Our eyes focus and convert light into the nerve signals which are transmitted along our optic nerves to our brains, where they are processed and interpreted as vision. Amblyopia is sometimes called “a lazy eye” because we are not able to process the visual information from the affected eye. Even when it has been corrected with lenses.

Our ability to focus accurately develops in the first 4-6 months after birth. If the retinal images aren’t similar and the child favours vision from one eye. The visual pathways to the brain from the poorer eye are under stimulated and may not develop normally. This causes a developmental delay which may be permanent if it is not treated appropriately. Similarly this may happen when there is an eye-turn or overly droopy eyelid present.


Amblyopia is therefore caused by any condition that affects normal binocular visual development. Most commonly from either a misalignment of a child’s eyes (turned or crossed eyes) or a difference in vision quality between them (one eye focusing better than the other).

Other causes may include congenital cataracts, droopy eyelids and anything that results in the child not using both eyes. In all these situations detailed information from one eye is ignored by the brain. If this persists, the vision centres in the brain never develop and learn to use this visual information properly.

If not treated early the child may never develop normal vision and may even be functionally blind in the amblyopic eye. Even though this eye is generally anatomically normal and healthy.

Common! Amblyopia is the most common cause of visual impairment in childhood. It affects approximately 2 or 3 out of every 100 children. And unless it is successfully treated in early childhood it persists into adulthood and for the rest of the person’s life. Amblyopia is the single most common cause of unilateral blindness.

Yes! With early diagnosis and treatment, the sight in the blurred eye can be improved.
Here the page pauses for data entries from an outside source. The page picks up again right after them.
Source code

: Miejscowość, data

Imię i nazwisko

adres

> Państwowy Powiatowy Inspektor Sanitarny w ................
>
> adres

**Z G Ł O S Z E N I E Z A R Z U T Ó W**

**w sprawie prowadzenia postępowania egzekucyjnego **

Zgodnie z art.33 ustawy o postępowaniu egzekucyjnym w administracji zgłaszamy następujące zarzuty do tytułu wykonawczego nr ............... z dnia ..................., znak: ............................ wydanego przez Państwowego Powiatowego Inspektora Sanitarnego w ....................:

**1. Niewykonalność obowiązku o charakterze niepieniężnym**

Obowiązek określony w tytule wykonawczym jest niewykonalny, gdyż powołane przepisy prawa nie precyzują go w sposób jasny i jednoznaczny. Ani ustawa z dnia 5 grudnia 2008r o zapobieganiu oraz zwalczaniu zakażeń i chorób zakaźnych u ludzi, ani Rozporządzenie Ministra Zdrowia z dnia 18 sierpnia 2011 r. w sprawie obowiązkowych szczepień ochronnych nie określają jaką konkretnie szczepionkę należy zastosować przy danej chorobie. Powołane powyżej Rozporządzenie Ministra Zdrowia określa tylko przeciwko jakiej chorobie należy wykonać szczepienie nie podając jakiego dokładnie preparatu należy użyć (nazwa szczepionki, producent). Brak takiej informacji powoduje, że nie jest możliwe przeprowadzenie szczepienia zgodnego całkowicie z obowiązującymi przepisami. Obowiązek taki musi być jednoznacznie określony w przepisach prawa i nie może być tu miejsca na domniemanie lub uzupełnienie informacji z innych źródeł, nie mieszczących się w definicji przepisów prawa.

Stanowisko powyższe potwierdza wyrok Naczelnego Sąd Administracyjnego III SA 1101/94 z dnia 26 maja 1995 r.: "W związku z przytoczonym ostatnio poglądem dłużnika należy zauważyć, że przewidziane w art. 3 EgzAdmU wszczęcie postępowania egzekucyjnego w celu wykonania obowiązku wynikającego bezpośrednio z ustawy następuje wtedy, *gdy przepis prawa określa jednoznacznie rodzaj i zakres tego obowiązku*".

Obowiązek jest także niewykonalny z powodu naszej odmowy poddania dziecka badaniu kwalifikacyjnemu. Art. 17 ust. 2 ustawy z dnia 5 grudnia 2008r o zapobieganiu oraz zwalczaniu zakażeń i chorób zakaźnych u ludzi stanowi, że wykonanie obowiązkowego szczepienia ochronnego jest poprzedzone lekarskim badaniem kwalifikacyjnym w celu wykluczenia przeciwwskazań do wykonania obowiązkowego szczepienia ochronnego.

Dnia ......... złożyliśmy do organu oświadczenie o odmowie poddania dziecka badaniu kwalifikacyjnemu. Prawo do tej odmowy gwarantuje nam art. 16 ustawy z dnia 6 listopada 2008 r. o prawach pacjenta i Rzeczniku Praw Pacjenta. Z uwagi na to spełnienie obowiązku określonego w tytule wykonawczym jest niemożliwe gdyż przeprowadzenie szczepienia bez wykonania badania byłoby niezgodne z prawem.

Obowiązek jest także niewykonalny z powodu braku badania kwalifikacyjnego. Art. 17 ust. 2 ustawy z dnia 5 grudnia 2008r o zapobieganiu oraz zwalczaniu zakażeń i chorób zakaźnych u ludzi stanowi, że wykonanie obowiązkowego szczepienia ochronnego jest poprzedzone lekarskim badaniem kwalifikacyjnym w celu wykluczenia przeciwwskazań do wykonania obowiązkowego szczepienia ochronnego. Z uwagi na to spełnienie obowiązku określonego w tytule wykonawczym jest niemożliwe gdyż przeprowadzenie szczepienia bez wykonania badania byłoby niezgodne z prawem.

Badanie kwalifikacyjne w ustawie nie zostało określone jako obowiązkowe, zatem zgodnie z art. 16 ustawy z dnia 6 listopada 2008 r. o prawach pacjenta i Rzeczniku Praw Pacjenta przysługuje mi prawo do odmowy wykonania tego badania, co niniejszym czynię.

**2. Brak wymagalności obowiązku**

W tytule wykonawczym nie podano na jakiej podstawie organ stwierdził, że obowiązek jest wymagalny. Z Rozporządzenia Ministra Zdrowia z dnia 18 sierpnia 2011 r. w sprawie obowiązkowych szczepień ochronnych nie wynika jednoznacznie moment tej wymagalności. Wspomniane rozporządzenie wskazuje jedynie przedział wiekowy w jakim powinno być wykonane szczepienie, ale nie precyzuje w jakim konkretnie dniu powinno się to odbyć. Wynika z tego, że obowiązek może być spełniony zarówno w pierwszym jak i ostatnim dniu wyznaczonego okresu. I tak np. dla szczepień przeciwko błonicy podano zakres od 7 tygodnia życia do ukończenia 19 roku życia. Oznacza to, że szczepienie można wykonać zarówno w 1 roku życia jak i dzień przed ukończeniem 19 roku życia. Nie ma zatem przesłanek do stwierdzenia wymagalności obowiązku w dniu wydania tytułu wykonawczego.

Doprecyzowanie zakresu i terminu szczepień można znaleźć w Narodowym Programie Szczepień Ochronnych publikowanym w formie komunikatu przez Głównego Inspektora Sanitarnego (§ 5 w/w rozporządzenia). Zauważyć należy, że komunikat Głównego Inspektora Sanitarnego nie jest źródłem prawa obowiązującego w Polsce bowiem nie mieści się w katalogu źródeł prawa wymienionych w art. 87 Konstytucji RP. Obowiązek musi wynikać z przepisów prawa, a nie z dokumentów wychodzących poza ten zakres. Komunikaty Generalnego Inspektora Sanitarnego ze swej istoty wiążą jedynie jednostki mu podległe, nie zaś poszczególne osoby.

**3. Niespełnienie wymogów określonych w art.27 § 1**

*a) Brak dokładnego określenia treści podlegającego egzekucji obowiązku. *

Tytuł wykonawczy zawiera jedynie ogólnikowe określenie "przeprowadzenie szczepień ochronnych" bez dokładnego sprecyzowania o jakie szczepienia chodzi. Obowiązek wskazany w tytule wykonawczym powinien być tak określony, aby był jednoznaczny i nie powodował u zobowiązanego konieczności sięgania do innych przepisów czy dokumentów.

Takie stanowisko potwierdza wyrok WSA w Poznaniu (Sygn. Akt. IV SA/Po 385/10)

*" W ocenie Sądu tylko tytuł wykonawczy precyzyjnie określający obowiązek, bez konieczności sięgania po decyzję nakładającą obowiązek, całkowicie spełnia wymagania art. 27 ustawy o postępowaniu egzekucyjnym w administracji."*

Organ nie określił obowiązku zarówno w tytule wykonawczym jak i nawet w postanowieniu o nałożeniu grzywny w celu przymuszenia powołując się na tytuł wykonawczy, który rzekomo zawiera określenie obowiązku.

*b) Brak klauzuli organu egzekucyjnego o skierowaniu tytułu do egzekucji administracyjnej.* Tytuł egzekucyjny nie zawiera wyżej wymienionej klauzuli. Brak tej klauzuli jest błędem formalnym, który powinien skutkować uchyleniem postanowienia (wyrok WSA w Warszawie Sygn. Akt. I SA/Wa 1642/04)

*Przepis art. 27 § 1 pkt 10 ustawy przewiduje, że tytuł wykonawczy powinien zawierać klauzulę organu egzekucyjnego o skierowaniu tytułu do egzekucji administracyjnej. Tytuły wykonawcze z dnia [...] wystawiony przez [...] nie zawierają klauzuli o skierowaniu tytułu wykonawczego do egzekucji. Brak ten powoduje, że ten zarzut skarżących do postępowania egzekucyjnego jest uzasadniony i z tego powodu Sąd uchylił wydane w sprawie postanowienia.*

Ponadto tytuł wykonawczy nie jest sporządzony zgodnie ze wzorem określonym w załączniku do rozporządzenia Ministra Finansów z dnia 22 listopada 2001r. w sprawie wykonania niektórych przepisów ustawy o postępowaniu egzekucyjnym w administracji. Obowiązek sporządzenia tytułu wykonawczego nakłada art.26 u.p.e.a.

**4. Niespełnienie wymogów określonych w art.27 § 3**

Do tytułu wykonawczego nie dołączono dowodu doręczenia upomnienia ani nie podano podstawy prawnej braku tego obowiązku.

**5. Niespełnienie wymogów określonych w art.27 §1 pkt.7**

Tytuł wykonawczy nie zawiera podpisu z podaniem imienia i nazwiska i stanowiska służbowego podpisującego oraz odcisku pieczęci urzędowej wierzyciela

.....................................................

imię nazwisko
The extent of this improvement depends upon the initial cause, the age of diagnosis and quality treatment. Treatment generally involves balancing the optical correction in the two eyes, and may include patching the better eye.

The earlier the treatment is started the better! Ideally treatment is commenced before the child begins school. The earlier the visual imbalance is corrected and the visual system is properly balanced the better the outcome is. Younger children are often also easier to manage and are more amenable to the required treatment.

It is essential to treat the underlying cause. This may involve one or more of the following:
  • Glasses are commonly prescribed to improve focusing and ocular alignment.
  • Contact Lenses are sometimes a better way of correcting the visual error.
  • Eye Patching is often used to stimulate the neurological pathways of vision in the non dominant eye.
  • Eye Drops are occasionally used to after patching, or when it is not appropriate
  • Eye Exercises and visual therapy may be recommended to teach comfortable use of the eyes together.
  • Surgery may be required on the eye muscles to straighten the eyes, if non-surgical means are not successful. Our eyes need to be aligned for them to work together.

Treating amblyopia involves facilitating normal binocular function. This is done by encouraging the child to use the eye with reduced vision after removing the obstacles that caused the imbalance initially. Stimulating visual discrimination in the amblyopic eye helps stimulate and activate the vision centres that interpret and process visual information and so develop more completely.